Within the 27 EU countries, Germany has, currently, the largest pig production, that has reached a size of approx. 27,5 million pigs. The majority of the pig production takes place in the federal states of Lower Saxony and North Rhine Westphalia, both located in the North-West of Germany, where the 55% of the total pig population is housed. In some of the rural counties in this region the pig density is higher than 1,000 pigs per 100 hectares.
Since the early 1990s the German pig, as well as the wild boar population, are endemically infected with the PRRSV EU wild type strain, and since 1994 vaccine-related PRRSV NA strains are also frequently found. The ratio of infected pig herds is estimated to be 80%, at least.

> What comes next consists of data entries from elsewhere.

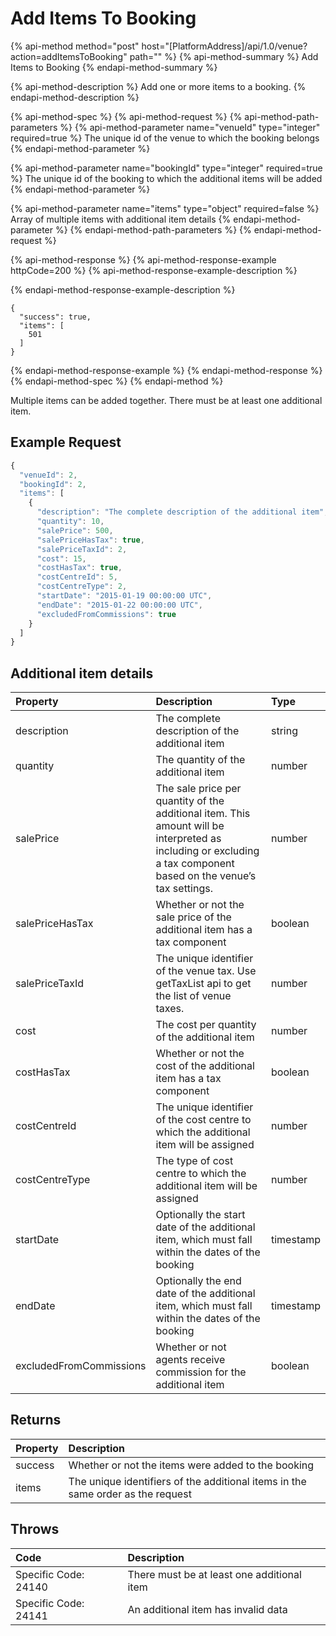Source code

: # Add Items To Booking

{% api-method method="post" host="\[PlatformAddress\]/api/1.0/venue?action=addItemsToBooking" path="" %}
{% api-method-summary %}
Add Items to Booking
{% endapi-method-summary %}

{% api-method-description %}
Add one or more items to a booking. 
{% endapi-method-description %}

{% api-method-spec %}
{% api-method-request %}
{% api-method-path-parameters %}
{% api-method-parameter name="venueId" type="integer" required=true %}
The unique id of the venue to which the booking belongs
{% endapi-method-parameter %}

{% api-method-parameter name="bookingId" type="integer" required=true %}
The unique id of the booking to which the additional items will be added
{% endapi-method-parameter %}

{% api-method-parameter name="items" type="object" required=false %}
Array of multiple items with additional item details
{% endapi-method-parameter %}
{% endapi-method-path-parameters %}
{% endapi-method-request %}

{% api-method-response %}
{% api-method-response-example httpCode=200 %}
{% api-method-response-example-description %}

{% endapi-method-response-example-description %}

```
{
  "success": true,
  "items": [
    501
  ]
}
```
{% endapi-method-response-example %}
{% endapi-method-response %}
{% endapi-method-spec %}
{% endapi-method %}

Multiple items can be added together. There must be at least one additional item.

## Example Request

```javascript
{
  "venueId": 2,
  "bookingId": 2,
  "items": [
    {
      "description": "The complete description of the additional item",
      "quantity": 10,
      "salePrice": 500,
      "salePriceHasTax": true,
      "salePriceTaxId": 2,
      "cost": 15,
      "costHasTax": true,
      "costCentreId": 5,
      "costCentreType": 2,
      "startDate": "2015-01-19 00:00:00 UTC",
      "endDate": "2015-01-22 00:00:00 UTC",
      "excludedFromCommissions": true
    }
  ]
}
```

## Additional item details

| Property | Description | Type |
| :--- | :--- | :--- |
| description | The complete description of the additional item | string |
| quantity | The quantity of the additional item | number |
| salePrice | The sale price per quantity of the additional item. This amount will be interpreted as including or excluding a tax component based on the venue’s tax settings. | number |
| salePriceHasTax | Whether or not the sale price of the additional item has a tax component | boolean |
| salePriceTaxId | The unique identifier of the venue tax. Use getTaxList api to get the list of venue taxes. | number |
| cost | The cost per quantity of the additional item | number |
| costHasTax | Whether or not the cost of the additional item has a tax component | boolean |
| costCentreId | The unique identifier of the cost centre to which the additional item will be assigned | number |
| costCentreType | The type of cost centre to which the additional item will be assigned | number |
| startDate | Optionally the start date of the additional item, which must fall within the dates of the booking | timestamp |
| endDate | Optionally the end date of the additional item, which must fall within the dates of the booking | timestamp |
| excludedFromCommissions | Whether or not agents receive commission for the additional item | boolean |

## Returns

| Property | Description |
| :--- | :--- |
| success | Whether or not the items were added to the booking |
| items | The unique identifiers of the additional items in the same order as the request |

## Throws

| Code | Description |
| :--- | :--- |
| Specific Code: 24140 | There must be at least one additional item |
| Specific Code: 24141 | An additional item has invalid data |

Control by means of vaccination
Vaccination against PRRS is the most popular method for controlling the clinical disease caused by the PRRSV infection. Approximately an 80% of the sow herds are vaccinated to prevent reproductive disorders. The most common protocol comprises the vaccination of the entire sow herd with a 4 month interval. In PRRS unstable sow herds (according to the definition by Holtkamp et al. 2011) a herd vaccination interval of 3 months is preferred. Other vaccination protocols like at the 5th day of lactation/50th day of gestation or 6th day of lactation/60th day of gestation are not very frequently performed. PRRS vaccination in piglets for fighting the associated respiratory disease is not commonly used. The ratio of herds in which piglets are vaccinated against the PRRS can be estimated as being 20 to 30%. In these herds piglets are usually vaccinated at 2 weeks of age. In Germany, two attenuated PRRS vaccines based on the EU and on the NA strain, respectively, are licensed for application in sows and piglets (status quo November 2012). Moreover, a killed NA strain vaccine is licensed to be used in sows. The market share of the attenuated vaccines can be estimated as being higher than 90%.

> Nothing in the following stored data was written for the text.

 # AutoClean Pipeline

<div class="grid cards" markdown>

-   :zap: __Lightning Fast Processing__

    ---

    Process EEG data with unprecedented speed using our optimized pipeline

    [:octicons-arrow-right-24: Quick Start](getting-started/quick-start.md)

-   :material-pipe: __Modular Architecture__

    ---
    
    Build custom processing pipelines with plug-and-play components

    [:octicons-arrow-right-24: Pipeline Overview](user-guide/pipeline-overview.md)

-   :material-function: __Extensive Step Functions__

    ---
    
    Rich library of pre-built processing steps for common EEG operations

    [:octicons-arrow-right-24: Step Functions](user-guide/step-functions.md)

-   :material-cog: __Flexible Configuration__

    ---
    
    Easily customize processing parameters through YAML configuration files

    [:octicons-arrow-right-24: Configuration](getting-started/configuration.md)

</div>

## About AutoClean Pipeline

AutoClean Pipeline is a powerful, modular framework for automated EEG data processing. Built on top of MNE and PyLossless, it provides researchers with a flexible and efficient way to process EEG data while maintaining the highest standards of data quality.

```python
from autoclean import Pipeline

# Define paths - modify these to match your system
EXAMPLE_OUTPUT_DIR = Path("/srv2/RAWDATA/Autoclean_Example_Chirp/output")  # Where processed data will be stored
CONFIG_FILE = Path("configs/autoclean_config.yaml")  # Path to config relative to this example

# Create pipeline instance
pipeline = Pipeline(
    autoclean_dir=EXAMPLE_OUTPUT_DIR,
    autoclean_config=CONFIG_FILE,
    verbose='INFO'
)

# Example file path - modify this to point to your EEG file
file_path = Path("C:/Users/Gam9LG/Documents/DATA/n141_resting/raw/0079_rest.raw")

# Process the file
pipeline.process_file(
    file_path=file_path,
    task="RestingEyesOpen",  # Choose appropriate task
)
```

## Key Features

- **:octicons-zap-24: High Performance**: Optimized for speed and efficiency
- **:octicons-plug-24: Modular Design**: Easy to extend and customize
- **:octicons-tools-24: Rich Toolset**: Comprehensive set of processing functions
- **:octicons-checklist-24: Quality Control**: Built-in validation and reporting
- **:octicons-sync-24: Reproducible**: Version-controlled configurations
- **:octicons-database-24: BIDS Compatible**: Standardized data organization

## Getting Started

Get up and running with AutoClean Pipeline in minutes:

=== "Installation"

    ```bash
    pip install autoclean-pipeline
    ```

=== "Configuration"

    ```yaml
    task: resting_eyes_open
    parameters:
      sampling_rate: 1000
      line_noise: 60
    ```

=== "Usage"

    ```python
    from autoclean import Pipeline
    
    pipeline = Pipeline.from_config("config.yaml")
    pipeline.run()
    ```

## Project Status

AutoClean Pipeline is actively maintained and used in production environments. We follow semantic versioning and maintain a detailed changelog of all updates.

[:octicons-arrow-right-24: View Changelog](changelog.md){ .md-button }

Control by means of biosecurity and management measures
The prevention of the transmission of the PRRSV into herds free from this infectious agent, as well as the introduction of “different” strains into the endemically infected herds has become a major concern for many pig farmers, especially the owners of sow herds. Consequently, there is an increasing interest in purchasing replacement gilts, as well as semen, only from sources that are free from PRRSV. In winter 2011/12, a re-infection of three PRRSV-free boar-studs and the transmission of the virus via semen to several sow herds encouraged the pig farmers' interest in a critical evaluation of the intensity of the particular monitoring protocols.
The elimination of the PRRSV is discussed in Germany like it is done in other European countries. The elimination has successfully been carried out in single herds, especially in nucleus and multiplier herds of some breeding companies. On an overall low level, herds producing slaughter pigs have also successfully eliminated PRRSV. Currently, the PRRSV elimination in German pig herds is only recommended for single herds, that are located in regions with a low pig density and no PRRSV positive pig holdings within a radius of at least 1,000 m (2,000 m being better). Since these recommendations do not apply to the majority of the pig herds in Germany, at this moment the PRRSV elimination is not an option for most of the pig farms. Nonetheless, the opportunities for regional or national PRRSV elimination programs are intensively discussed. Taking into account that more than half of the pig population is housed in only one region with a very high pig density, it is very likely that the elimination is only possible with the help of a mandatory national program supported by the EU.
Moreover, the consequences of the elimination need to be discussed in advance. In case that the PRRSV was successfully eliminated from the German domestic pig population, there would be a high risk of re-introduction from the wild boar population or from pig populations of other countries. The PRRSV is highly contagious, shed for a long period and airborne transmission is a reasonable risk. Moreover, no vaccine that reduces significantly the spread of the virus is available. A conclusion based on these facts is that the “stamping-out” policy, well-known from the fighting against classical swine fever or foot and mouth disease, is, currently, the only known effective strategy to handle a re-introduction of the PRRSV into a pig population on a larger scale, i.e. at a national level. In the face of all the debate on the ethical and economic aspects of culling millions of pigs during an outbreak of a notifiable disease, we need to answer the question whether a new infectious agent controlled by “stamping-out” should be “created” or not, before we start a nationwide PRRSV elimination program.